Material supplied START

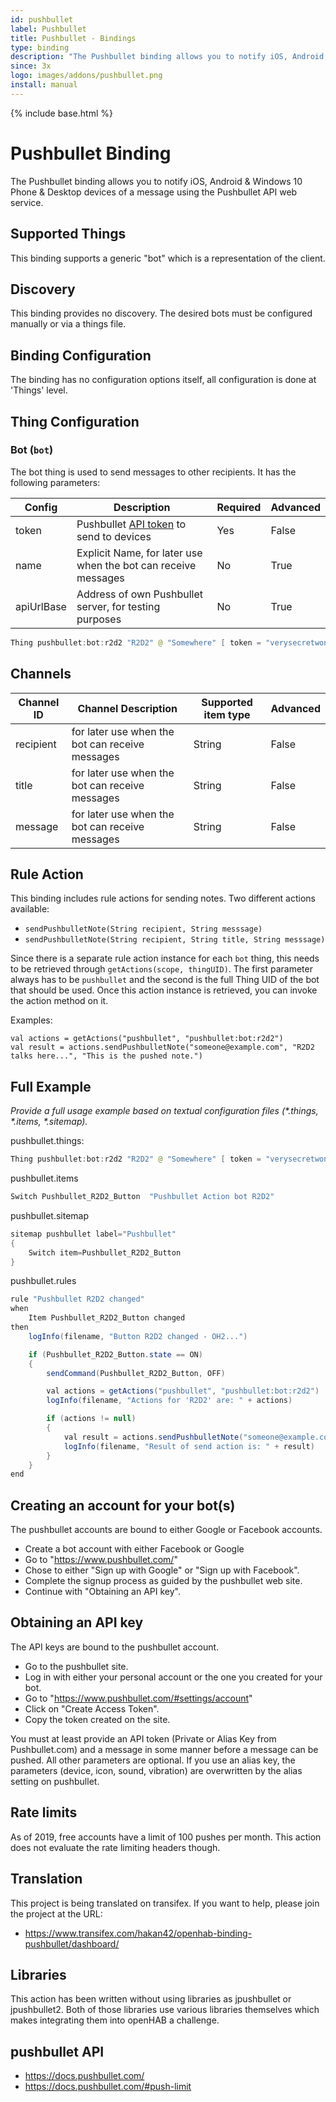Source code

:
 ```yaml
---
id: pushbullet
label: Pushbullet
title: Pushbullet - Bindings
type: binding
description: "The Pushbullet binding allows you to notify iOS, Android & Windows 10 Phone & Desktop devices of a message using the Pushbullet API web service."
since: 3x
logo: images/addons/pushbullet.png
install: manual
---
```


<!-- Attention authors: Do not edit directly. Please add your changes to the appropriate source repository -->

{% include base.html %}

# Pushbullet Binding

The Pushbullet binding allows you to notify iOS, Android & Windows 10 Phone & Desktop devices of a message using the Pushbullet API web service.

## Supported Things

This binding supports a generic "bot" which is a representation of the client.

## Discovery

This binding provides no discovery.
The desired bots must be configured manually or via a things file.

## Binding Configuration

The binding has no configuration options itself, all configuration is done at 'Things' level.

## Thing Configuration

### Bot (`bot`)

The bot thing is used to send messages to other recipients.
It has the following parameters:

| Config     |  Description                                                     | Required | Advanced |
|------------|------------------------------------------------------------------|----------|----------|
| token      | Pushbullet [API token](#obtaining-an-api-key) to send to devices | Yes      | False    |
| name       | Explicit Name, for later use when the bot can receive messages   | No       | True     |
| apiUrlBase | Address of own Pushbullet server, for testing purposes           | No       | True     |

```java
Thing pushbullet:bot:r2d2 "R2D2" @ "Somewhere" [ token = "verysecretwonttellyou" ]

```

## Channels

| Channel ID | Channel Description                             | Supported item type  | Advanced |
|------------|-------------------------------------------------|----------------------|----------|
| recipient  | for later use when the bot can receive messages | String               | False    |
| title      | for later use when the bot can receive messages | String               | False    |
| message    | for later use when the bot can receive messages | String               | False    |

## Rule Action

This binding includes rule actions for sending notes.
Two different actions available:

* `sendPushbulletNote(String recipient, String messsage)`
* `sendPushbulletNote(String recipient, String title, String messsage)`

Since there is a separate rule action instance for each `bot` thing, this needs to be retrieved through `getActions(scope, thingUID)`.
The first parameter always has to be `pushbullet` and the second is the full Thing UID of the bot that should be used. 
Once this action instance is retrieved, you can invoke the action method on it.

Examples:

```
val actions = getActions("pushbullet", "pushbullet:bot:r2d2")
val result = actions.sendPushbulletNote("someone@example.com", "R2D2 talks here...", "This is the pushed note.")
```

## Full Example

_Provide a full usage example based on textual configuration files (*.things, *.items, *.sitemap)._

pushbullet.things:

```java
Thing pushbullet:bot:r2d2 "R2D2" @ "Somewhere" [ token = "verysecretwonttellyou" ]

```

pushbullet.items

```java
Switch Pushbullet_R2D2_Button  "Pushbullet Action bot R2D2"
```

pushbullet.sitemap

```java
sitemap pushbullet label="Pushbullet"
{
    Switch item=Pushbullet_R2D2_Button
}
```

pushbullet.rules

```java
rule "Pushbullet R2D2 changed"
when
    Item Pushbullet_R2D2_Button changed
then
    logInfo(filename, "Button R2D2 changed - OH2...")

    if (Pushbullet_R2D2_Button.state == ON)
    {
        sendCommand(Pushbullet_R2D2_Button, OFF)

        val actions = getActions("pushbullet", "pushbullet:bot:r2d2")
        logInfo(filename, "Actions for 'R2D2' are: " + actions)

        if (actions != null)
        {
            val result = actions.sendPushbulletNote("someone@example.com", "Title R2D2 OH2", "This has been sent by the new R2D2 bot")
            logInfo(filename, "Result of send action is: " + result)
        }
    }
end
```

## Creating an account for your bot(s)

The pushbullet accounts are bound to either Google or Facebook accounts.

- Create a bot account with either Facebook or Google
- Go to "<https://www.pushbullet.com/>"
- Chose to either "Sign up with Google" or "Sign up with Facebook".
- Complete the signup process as guided by the pushbullet web site.
- Continue with "Obtaining an API key".

## Obtaining an API key

The API keys are bound to the pushbullet account.

- Go to the pushbullet site.
- Log in with either your personal account or the one you created for your bot.
- Go to "<https://www.pushbullet.com/#settings/account>"
- Click on "Create Access Token".
- Copy the token created on the site.

You must at least provide an API token (Private or Alias Key from Pushbullet.com) and a message in some manner before a message can be pushed.
All other parameters are optional.
If you use an alias key, the parameters (device, icon, sound, vibration) are overwritten by the alias setting on pushbullet.

## Rate limits

As of 2019, free accounts have a limit of 100 pushes per month.
This action does not evaluate the rate limiting headers though.

## Translation

This project is being translated on transifex.
If you want to help, please join the project at the URL:

- https://www.transifex.com/hakan42/openhab-binding-pushbullet/dashboard/

## Libraries

This action has been written without using libraries as jpushbullet or jpushbullet2.
Both of those libraries use various libraries themselves which makes integrating them into openHAB a challenge.

## pushbullet API

- <https://docs.pushbullet.com/>
- <https://docs.pushbullet.com/#push-limit>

Material supplied END

Task statement: Take the entries above and return only the lines from the one with "## Discovery" to the one with "It has the following", both included, unchanged.

Task output:
## Discovery

This binding provides no discovery.
The desired bots must be configured manually or via a things file.

## Binding Configuration

The binding has no configuration options itself, all configuration is done at 'Things' level.

## Thing Configuration

### Bot (`bot`)

The bot thing is used to send messages to other recipients.
It has the following parameters:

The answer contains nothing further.